In the mean time, the Kenyan blogosphere had some praise for the quality of Aljazeera English’s coverage, which can in part be ascribed to the fact that AE’s reporters (Haru Mutasa, Mohammad Adow and Andrew Sullivan) were not network stars parachuted in for the disaster.

Anchors and reporter without detailed knowledge of the country they’re reporting about tend to extrapolate, and in the case of African nation experiencing a horrific mixture of ethnic, political and criminal gang violence, this means “the specter of Rwanda” is invoked. CNN, the Guardian and Germany’s Der Spiegel for example used the comparison repeatedly.

In the case of Pakistan, meltdown took on a whole different dimension, with the notion of Alqaeda somehow getting hold of the bomb once the country had descended into lawlessness being bandied about frequently, especially in the American media. You’d think the Pakistanis kept the nukes in a shed.

But the real interest in the Pakistan story was of course Bhutto herself, the assassinated leader. She was “pale-skinned” (the phrase was used by The New York Times and the AP news agency, others slipped in references to her “fair complexion” as clarification for her nickname Pinkie), spoke English as her mother tongue, and had been educated in convent schools and then attended Harvard and Oxford. She was good looking, she was a Muslim woman and she said what the west wanted to hear.
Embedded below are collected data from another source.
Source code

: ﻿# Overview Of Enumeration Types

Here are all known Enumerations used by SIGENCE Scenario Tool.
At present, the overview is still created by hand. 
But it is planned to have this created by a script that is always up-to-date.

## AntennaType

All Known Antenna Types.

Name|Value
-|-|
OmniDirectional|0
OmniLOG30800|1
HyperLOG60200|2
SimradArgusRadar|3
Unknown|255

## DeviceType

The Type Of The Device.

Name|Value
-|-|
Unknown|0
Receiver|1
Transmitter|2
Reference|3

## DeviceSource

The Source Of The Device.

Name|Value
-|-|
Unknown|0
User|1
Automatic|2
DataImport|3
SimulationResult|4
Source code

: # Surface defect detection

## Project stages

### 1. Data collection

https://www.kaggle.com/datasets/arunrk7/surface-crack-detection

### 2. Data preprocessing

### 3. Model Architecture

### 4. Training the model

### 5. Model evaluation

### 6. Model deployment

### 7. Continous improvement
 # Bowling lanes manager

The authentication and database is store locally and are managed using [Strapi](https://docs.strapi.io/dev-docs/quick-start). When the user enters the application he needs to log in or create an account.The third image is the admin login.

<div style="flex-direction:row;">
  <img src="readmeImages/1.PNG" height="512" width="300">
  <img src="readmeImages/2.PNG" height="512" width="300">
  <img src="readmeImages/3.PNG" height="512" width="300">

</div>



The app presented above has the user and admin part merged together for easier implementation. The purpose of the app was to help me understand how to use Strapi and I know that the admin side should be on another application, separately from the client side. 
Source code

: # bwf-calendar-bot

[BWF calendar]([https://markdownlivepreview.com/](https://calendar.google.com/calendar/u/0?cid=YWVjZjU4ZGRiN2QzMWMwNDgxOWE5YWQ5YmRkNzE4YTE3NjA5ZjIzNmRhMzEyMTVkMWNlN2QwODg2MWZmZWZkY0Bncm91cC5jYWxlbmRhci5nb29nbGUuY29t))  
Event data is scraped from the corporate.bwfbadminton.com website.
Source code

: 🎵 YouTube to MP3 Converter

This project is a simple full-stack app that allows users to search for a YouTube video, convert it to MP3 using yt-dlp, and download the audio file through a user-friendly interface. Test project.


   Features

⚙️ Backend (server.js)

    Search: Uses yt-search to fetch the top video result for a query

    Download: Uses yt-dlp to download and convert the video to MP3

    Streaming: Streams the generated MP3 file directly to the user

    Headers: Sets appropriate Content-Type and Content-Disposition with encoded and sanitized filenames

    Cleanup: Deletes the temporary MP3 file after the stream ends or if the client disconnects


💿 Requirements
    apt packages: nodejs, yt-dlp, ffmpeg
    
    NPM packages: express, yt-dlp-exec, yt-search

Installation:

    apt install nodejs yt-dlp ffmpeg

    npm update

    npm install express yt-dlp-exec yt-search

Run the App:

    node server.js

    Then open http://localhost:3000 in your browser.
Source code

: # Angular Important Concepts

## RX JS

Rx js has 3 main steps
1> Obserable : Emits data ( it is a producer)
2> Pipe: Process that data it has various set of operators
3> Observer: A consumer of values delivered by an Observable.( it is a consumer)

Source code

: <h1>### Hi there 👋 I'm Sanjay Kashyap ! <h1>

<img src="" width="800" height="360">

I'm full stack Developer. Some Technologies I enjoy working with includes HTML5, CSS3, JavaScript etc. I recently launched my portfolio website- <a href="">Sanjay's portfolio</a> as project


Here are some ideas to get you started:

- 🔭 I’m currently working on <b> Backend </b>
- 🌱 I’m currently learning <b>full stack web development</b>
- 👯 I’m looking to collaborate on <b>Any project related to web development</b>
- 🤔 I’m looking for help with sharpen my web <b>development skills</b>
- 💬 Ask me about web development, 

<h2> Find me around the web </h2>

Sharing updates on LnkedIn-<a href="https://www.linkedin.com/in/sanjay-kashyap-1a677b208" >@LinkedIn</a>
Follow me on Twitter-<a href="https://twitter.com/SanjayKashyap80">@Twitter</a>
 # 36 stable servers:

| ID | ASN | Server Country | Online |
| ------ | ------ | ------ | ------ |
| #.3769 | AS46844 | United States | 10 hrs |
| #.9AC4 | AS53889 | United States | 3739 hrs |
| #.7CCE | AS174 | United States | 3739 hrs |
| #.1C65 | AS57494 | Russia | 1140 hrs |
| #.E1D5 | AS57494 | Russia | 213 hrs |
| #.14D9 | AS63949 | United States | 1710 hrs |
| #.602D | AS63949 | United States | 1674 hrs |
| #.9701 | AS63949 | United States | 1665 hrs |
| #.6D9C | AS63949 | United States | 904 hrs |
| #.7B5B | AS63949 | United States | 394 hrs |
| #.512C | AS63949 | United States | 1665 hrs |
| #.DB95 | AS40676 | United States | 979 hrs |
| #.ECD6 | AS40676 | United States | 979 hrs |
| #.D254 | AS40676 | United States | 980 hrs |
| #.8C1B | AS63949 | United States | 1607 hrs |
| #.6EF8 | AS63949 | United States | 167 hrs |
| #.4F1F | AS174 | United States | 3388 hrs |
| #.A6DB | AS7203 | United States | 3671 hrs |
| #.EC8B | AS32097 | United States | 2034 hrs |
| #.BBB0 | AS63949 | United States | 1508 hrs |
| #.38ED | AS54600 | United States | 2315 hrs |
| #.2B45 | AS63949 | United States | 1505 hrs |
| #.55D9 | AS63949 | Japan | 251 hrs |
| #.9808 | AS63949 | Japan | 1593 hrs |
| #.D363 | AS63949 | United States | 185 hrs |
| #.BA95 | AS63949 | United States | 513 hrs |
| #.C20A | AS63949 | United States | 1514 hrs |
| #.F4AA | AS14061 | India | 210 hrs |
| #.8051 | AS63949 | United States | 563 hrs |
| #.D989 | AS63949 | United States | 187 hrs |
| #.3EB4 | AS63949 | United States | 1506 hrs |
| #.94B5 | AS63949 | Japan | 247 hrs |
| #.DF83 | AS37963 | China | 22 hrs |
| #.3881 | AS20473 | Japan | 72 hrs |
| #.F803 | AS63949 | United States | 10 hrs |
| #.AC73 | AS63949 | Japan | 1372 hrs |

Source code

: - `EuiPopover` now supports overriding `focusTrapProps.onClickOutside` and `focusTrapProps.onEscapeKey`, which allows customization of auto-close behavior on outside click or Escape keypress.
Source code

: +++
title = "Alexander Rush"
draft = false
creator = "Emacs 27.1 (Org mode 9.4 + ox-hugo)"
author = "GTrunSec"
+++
How powerful her image had become is made clear by the fact that one of the Republican candidates for president, Rudy Guliani, launched a new advert to try and boost his dismal ratings, and featured Benazir Bhutto. The same man had reprimanded his fellow republican candidates for attempting to make political profit out of a tragic event. The video features a lot of scary brown people while a voice over warns of “a people perverted” “madmen” and “a nuclear power in chaos”. Then archive footage of a younger, prettier Benazir Bhutto as the voice talks of “democracy attacked”.

In a way this posthumous ‘tribute’ is appropriate, Bhutto personifying an embattled democracy in the East, exactly the image she had spent a lot of time and money creating, and consistently repeated in interviews, TV appearances, op-ed pieces. She knew that she needed the US on her side if she was ever to return to power, and like any shrewd political operator, crafted a message to achieve her goal.

But according to Richard Engels the Richard Engel, Middle East bureau chief of the American network MSNBC, “Pakistan’s Ms. Liberty” perfidiously performed a “dance of the seven veils” and should not be trusted. The phrase also turned up in a biography by the NYT company which was printed in other newspapers, though it seems that the original New York Times was induced to change the wording of its online edition after reader’s indignant comments. Benazir Bhutto was a politician not a saint, but her political wheeling and dealing can be described without resorting to a phrase that combines misogyny and orientalism.

The negotiations between her and Musharraf for a power sharing agreement were brokered by Washington and London, which are also involved in negotiations between Kibaki and Odinga, and perhaps that is the most overlooked point in the coverage of both crises: foreign intervention.

Both Kenya and Pakistan were divided and ruled by the British, both became US allies against the Soviets, which meant periods of American backed dictatorship, and both are involved in the current ‘war on terror’, which has proved a divisive issue in both countries. The Pakistani army is pitted against its own people in an unpopular war in the Northern provinces, while Kenyan opposition leader Odinga is being characterized as the ‘Shariah candidate’ by his opponents, and described as a closet Muslim.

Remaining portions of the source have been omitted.